Well, to check, you could set up a function that creates the folder if and only if it doesn't already exist.

Code:



Code:


#include <windows.h>
#include <iostream>

CreateDirectory (char *DirName, SECURITY_ATTRIBUTES Attribs);

void CreateDirectory (char *DirName, SECURITY_ATTRIBUTES Attribs)
{
       if(!CreateDirectory("c:\\\\mydir", NULL)) 
           std::cout << "Creating failed"; 
       else
           std::cout << "Success!";
}


----------



## AMD+nVidia

Quote:


Originally Posted by *godsgift2dagame* 
Well, to check, you could set up a function that creates the folder if and only if it doesn't already exist.

Code:



Code:


#include <windows.h>
#include <iostream>

CreateDirectory (char *DirName, SECURITY_ATTRIBUTES Attribs);

void CreateDirectory (char *DirName, SECURITY_ATTRIBUTES Attribs)
{
       if(!CreateDirectory("c:\\\\mydir", NULL)) 
           std::cout << "Creating failed"; 
       else
           std::cout << "Success!";
}


This looks like exactly what I want, I will try it now


----------



## godsgift2dagame

_It work?_


----------



## AMD+nVidia

Sorry I'm just not smart enough to do this, I'm scrapping the project


----------



## godsgift2dagame

Quote:


Originally Posted by *AMD+nVidia* 
Sorry I'm just not smart enough to do this, I'm scrapping the project









Show the code...someone might be able to help, bud.


----------



## AMD+nVidia

Quote:


Originally Posted by *godsgift2dagame* 
Show the code...someone might be able to help, bud.
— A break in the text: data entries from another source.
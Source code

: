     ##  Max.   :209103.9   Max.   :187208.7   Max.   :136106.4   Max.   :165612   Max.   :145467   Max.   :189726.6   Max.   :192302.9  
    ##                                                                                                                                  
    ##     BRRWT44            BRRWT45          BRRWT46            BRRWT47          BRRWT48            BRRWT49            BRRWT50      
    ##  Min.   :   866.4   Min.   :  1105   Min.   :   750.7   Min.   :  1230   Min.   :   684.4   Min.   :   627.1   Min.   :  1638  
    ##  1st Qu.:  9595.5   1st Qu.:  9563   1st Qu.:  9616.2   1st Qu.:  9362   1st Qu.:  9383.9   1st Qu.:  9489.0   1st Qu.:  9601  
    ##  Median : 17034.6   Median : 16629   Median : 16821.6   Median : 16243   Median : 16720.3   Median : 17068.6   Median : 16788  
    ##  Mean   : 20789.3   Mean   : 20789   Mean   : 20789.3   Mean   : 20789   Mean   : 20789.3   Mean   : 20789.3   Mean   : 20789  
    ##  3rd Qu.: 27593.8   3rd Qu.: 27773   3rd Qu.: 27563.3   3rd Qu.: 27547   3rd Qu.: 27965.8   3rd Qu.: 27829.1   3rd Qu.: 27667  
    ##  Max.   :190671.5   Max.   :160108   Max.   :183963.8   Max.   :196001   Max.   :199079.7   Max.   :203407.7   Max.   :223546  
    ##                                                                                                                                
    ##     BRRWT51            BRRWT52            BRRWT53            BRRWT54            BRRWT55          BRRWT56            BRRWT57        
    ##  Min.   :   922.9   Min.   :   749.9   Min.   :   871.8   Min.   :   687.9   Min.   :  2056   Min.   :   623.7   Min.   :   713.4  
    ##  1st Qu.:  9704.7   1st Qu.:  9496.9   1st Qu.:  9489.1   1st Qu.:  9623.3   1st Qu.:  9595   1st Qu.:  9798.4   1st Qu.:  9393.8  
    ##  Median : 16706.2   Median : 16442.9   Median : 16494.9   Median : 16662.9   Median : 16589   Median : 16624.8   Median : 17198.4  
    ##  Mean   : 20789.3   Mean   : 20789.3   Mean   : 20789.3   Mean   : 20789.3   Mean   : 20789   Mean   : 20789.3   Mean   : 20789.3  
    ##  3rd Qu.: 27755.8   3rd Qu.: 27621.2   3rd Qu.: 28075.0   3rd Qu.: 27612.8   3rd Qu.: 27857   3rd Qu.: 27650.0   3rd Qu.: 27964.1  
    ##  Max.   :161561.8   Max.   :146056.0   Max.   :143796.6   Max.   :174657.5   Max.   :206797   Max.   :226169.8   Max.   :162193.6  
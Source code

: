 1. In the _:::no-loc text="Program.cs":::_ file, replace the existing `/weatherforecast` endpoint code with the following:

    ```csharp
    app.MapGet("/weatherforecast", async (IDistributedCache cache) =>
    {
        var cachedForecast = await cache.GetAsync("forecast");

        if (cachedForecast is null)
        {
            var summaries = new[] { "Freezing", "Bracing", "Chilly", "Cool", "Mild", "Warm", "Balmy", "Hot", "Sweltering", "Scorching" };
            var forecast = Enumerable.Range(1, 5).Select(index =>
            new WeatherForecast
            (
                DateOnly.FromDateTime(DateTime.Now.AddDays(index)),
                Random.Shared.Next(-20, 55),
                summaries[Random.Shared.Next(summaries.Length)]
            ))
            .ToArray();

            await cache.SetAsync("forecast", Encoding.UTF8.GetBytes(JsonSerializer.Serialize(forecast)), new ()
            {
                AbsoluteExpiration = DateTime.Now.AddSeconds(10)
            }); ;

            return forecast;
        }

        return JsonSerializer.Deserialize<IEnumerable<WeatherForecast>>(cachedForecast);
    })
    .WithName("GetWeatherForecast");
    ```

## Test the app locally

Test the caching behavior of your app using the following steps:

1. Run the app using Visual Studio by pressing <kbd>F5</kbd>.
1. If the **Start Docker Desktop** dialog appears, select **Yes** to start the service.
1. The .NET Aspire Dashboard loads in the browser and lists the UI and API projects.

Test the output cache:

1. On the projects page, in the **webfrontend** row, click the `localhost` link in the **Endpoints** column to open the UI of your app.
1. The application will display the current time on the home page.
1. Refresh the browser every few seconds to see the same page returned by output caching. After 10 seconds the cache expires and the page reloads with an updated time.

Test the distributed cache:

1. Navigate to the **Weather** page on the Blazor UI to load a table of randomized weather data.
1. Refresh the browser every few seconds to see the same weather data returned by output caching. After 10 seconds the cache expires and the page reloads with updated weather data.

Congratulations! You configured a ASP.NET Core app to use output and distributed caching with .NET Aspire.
Nah, I have to look up every line and thing.

This was just supposed to be a fun project, I need to learn more first


----------



## Nakurusin

Well I know you've somewhat given up, but for others who read it or perhaps yourself in future... If using the Windows API, there are usually a few ways to check, personally as a quick fix way I use GetFileAttributes() which can be used on a folder directory aswell as an actual file.

Example:

Code:



Code:


if ((GetFileAttributes(cLocati.c_str())) == INVALID_FILE_ATTRIBUTES)
{
cout << "Directory doesn't exist\
";
CreateDirectory(cLocati.c_str(), 0);
cout << "Directory Created\
";
}

What that does is it looks to get the Attributes for cLocati (which is of type std::string) that string is a location for a folder, not a file, when the folder does not exist, GetFileAttributes returns INVALID_FILE_ATTRIBUTES, as it can't gather any attributes, this indicates whether or not the folder exists, if that is the case, it executes the code in the brackets & proceeds to create the directory.

I will note there maybe a better way, I wrote that little part of code very quickly when testing something later in my code & I realised that a big error occured whenever the directory didn't exist, so wrote that as a quick fix temporarily, but I don't see why it can't be adapted somewhat.

http://msdn.microsoft.com/en-us/libr...44(VS.85).aspx


----------



## error10

If you want portable code, use stat(). (C function)

Code:



Code:


#include <sys/stat.h>

bool file_exists(string filename) {
    struct stat fileinfo;

    return !stat(filename.c_str(), &fileinfo);
}


----------



## Nakurusin

Quote:


Originally Posted by *error10* 
If you want portable code, use stat(). (C function)

Code:



Code:


#include <sys/stat.h>

bool file_exists(string filename) {
    struct stat fileinfo;

    return !stat(filename.c_str(), &fileinfo);
}


I would like to add however that while sys/stat.h is more cross-platform portable it is also non-standard C/C++ like the Windows API.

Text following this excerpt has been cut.